***** Data for analysis *****

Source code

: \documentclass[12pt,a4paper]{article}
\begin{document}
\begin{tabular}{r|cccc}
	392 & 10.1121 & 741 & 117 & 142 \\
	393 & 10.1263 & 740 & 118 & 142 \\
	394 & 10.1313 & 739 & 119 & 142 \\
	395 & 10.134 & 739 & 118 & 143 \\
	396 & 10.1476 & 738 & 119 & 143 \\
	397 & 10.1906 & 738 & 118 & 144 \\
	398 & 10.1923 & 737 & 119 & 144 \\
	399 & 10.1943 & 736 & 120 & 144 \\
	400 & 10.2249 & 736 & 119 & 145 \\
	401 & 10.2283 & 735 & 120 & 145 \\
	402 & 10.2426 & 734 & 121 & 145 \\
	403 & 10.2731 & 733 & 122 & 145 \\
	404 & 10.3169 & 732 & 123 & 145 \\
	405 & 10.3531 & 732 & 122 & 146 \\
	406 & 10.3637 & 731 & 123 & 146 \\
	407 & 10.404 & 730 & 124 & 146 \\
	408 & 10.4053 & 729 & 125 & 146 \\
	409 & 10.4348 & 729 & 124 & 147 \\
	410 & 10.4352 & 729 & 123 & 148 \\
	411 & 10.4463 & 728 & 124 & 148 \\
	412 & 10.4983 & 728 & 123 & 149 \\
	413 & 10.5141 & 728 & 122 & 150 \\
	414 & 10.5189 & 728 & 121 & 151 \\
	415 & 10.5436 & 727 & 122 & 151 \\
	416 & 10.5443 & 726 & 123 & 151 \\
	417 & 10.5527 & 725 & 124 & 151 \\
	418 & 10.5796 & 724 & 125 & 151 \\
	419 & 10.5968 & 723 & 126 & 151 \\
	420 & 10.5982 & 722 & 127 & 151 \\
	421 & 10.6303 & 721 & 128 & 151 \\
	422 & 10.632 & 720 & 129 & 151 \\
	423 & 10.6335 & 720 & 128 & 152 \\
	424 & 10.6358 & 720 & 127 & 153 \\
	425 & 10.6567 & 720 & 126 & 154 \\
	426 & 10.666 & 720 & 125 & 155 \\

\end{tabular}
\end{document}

*****

> **About this exercise**
Report each line in the entries where the string "begin" occurs.

> **Expected output**
\begin{document}
\begin{tabular}{r|cccc}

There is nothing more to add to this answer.